[Start of section]
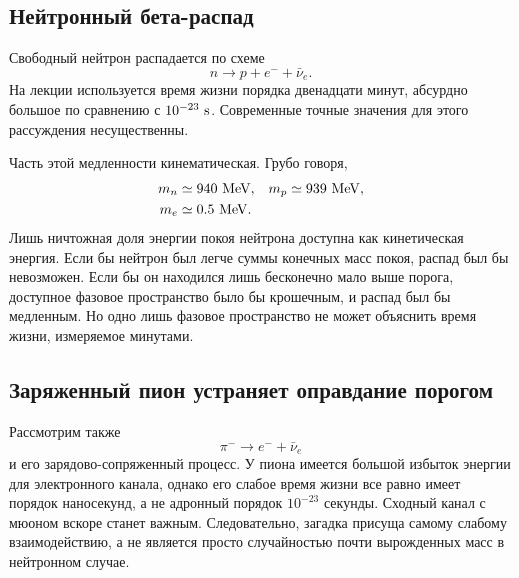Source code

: \subsection{Нейтронный бета-распад}

Свободный нейтрон распадается по схеме
\begin{equation}
n\longrightarrow p+e^-+\bar\nu_e.
\label{eq:l5-neutron-decay-intro}
\end{equation}
На лекции используется время жизни порядка двенадцати минут, абсурдно большое по сравнению с \(10^{-23}\ {\rm s}\). Современные точные значения для этого рассуждения несущественны.

Часть этой медленности кинематическая. Грубо говоря,
\begin{equation}
\begin{aligned}
m_n&\simeq940\ {\rm MeV},
&
m_p&\simeq939\ {\rm MeV},
\\
m_e&\simeq0.5\ {\rm MeV}.
\end{aligned}
\end{equation}
Лишь ничтожная доля энергии покоя нейтрона доступна как кинетическая энергия. Если бы нейтрон был легче суммы конечных масс покоя, распад был бы невозможен. Если бы он находился лишь бесконечно мало выше порога, доступное фазовое пространство было бы крошечным, и распад был бы медленным. Но одно лишь фазовое пространство не может объяснить время жизни, измеряемое минутами.

\subsection{Заряженный пион устраняет оправдание порогом}

Рассмотрим также
\begin{equation}
\pi^-\longrightarrow e^-+\bar\nu_e
\end{equation}
и его зарядово-сопряженный процесс. У пиона имеется большой избыток энергии для электронного канала, однако его слабое время жизни все равно имеет порядок наносекунд, а не адронный порядок \(10^{-23}\) секунды. Сходный канал с мюоном вскоре станет важным. Следовательно, загадка присуща самому слабому взаимодействию, а не является просто случайностью почти вырожденных масс в нейтронном случае.



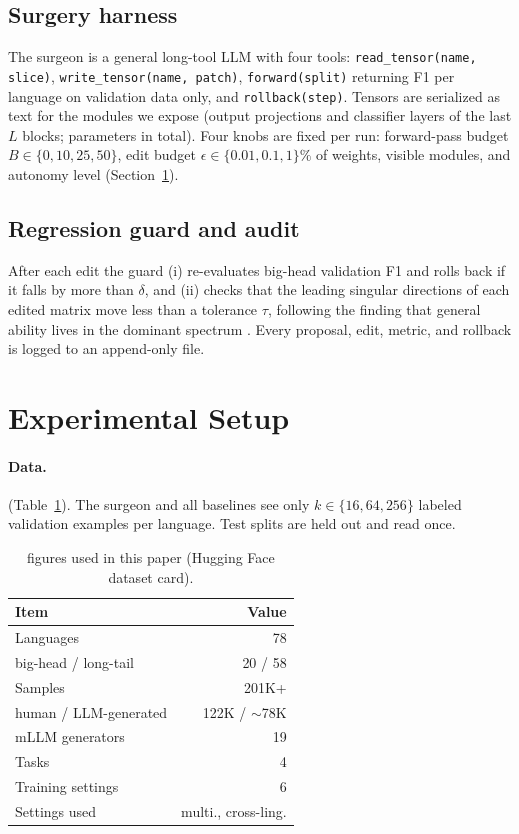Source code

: \documentclass[11pt]{article}
\begin{document}
\subsection{Surgery harness}
The surgeon is a general long-tool LLM with four tools: \texttt{read\_tensor(name, slice)}, \texttt{write\_tensor(name, patch)}, \texttt{forward(split)} returning F1 per language on validation data only, and \texttt{rollback(step)}. Tensors are serialized as text for the modules we expose (output projections and classifier layers of the last $L$ blocks; \xx{} parameters in total). Four knobs are fixed per run: forward-pass budget $B\in\{0,10,25,50\}$, edit budget $\epsilon\in\{0.01,0.1,1\}\%$ of weights, visible modules, and autonomy level (Section~\ref{sec:setup}).

\subsection{Regression guard and audit}
After each edit the guard (i) re-evaluates big-head validation F1 and rolls back if it falls by more than $\delta$, and (ii) checks that the leading singular directions of each edited matrix move less than a tolerance $\tau$, following the finding that general ability lives in the dominant spectrum \citep{zhang2026revive}. Every proposal, edit, metric, and rollback is logged to an append-only file.

\section{Experimental Setup}
\label{sec:setup}
\paragraph{Data.} \bluff{} (Table~\ref{tab:data}). The surgeon and all baselines see only $k\in\{16,64,256\}$ labeled validation examples per language. Test splits are held out and read once.

\begin{table}[t]
\centering\small
\begin{tabular}{lr}
\toprule
Item & Value \\
\midrule
Languages & 78 \\
\quad big-head / long-tail & 20 / 58 \\
Samples & 201K+ \\
\quad human / LLM-generated & 122K / $\sim$78K \\
mLLM generators & 19 \\
Tasks & 4 \\
Training settings & 6 \\
Settings used & multi., cross-ling. \\
\bottomrule
\end{tabular}
\caption{\bluff{} figures used in this paper (Hugging Face dataset card).}
\label{tab:data}
\end{table}
\end{document}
[End of section]
-- HOW TO COMPLETE THIS TASK --
Please print all the lines above exactly as given and leave out every picture.

-- SOLVED EXERCISE --
Source code

: \subsection{Нейтронный бета-распад}

Свободный нейтрон распадается по схеме
\begin{equation}
n\longrightarrow p+e^-+\bar\nu_e.
\label{eq:l5-neutron-decay-intro}
\end{equation}
На лекции используется время жизни порядка двенадцати минут, абсурдно большое по сравнению с \(10^{-23}\ {\rm s}\). Современные точные значения для этого рассуждения несущественны.

Часть этой медленности кинематическая. Грубо говоря,
\begin{equation}
\begin{aligned}
m_n&\simeq940\ {\rm MeV},
&
m_p&\simeq939\ {\rm MeV},
\\
m_e&\simeq0.5\ {\rm MeV}.
\end{aligned}
\end{equation}
Лишь ничтожная доля энергии покоя нейтрона доступна как кинетическая энергия. Если бы нейтрон был легче суммы конечных масс покоя, распад был бы невозможен. Если бы он находился лишь бесконечно мало выше порога, доступное фазовое пространство было бы крошечным, и распад был бы медленным. Но одно лишь фазовое пространство не может объяснить время жизни, измеряемое минутами.

\subsection{Заряженный пион устраняет оправдание порогом}

Рассмотрим также
\begin{equation}
\pi^-\longrightarrow e^-+\bar\nu_e
\end{equation}
и его зарядово-сопряженный процесс. У пиона имеется большой избыток энергии для электронного канала, однако его слабое время жизни все равно имеет порядок наносекунд, а не адронный порядок \(10^{-23}\) секунды. Сходный канал с мюоном вскоре станет важным. Следовательно, загадка присуща самому слабому взаимодействию, а не является просто случайностью почти вырожденных масс в нейтронном случае.



Source code

: \documentclass[11pt]{article}
\begin{document}
\subsection{Surgery harness}
The surgeon is a general long-tool LLM with four tools: \texttt{read\_tensor(name, slice)}, \texttt{write\_tensor(name, patch)}, \texttt{forward(split)} returning F1 per language on validation data only, and \texttt{rollback(step)}. Tensors are serialized as text for the modules we expose (output projections and classifier layers of the last $L$ blocks; \xx{} parameters in total). Four knobs are fixed per run: forward-pass budget $B\in\{0,10,25,50\}$, edit budget $\epsilon\in\{0.01,0.1,1\}\%$ of weights, visible modules, and autonomy level (Section~\ref{sec:setup}).

\subsection{Regression guard and audit}
After each edit the guard (i) re-evaluates big-head validation F1 and rolls back if it falls by more than $\delta$, and (ii) checks that the leading singular directions of each edited matrix move less than a tolerance $\tau$, following the finding that general ability lives in the dominant spectrum \citep{zhang2026revive}. Every proposal, edit, metric, and rollback is logged to an append-only file.

\section{Experimental Setup}
\label{sec:setup}
\paragraph{Data.} \bluff{} (Table~\ref{tab:data}). The surgeon and all baselines see only $k\in\{16,64,256\}$ labeled validation examples per language. Test splits are held out and read once.

\begin{table}[t]
\centering\small
\begin{tabular}{lr}
\toprule
Item & Value \\
\midrule
Languages & 78 \\
\quad big-head / long-tail & 20 / 58 \\
Samples & 201K+ \\
\quad human / LLM-generated & 122K / $\sim$78K \\
mLLM generators & 19 \\
Tasks & 4 \\
Training settings & 6 \\
Settings used & multi., cross-ling. \\
\bottomrule
\end{tabular}
\caption{\bluff{} figures used in this paper (Hugging Face dataset card).}
\label{tab:data}
\end{table}
\end{document}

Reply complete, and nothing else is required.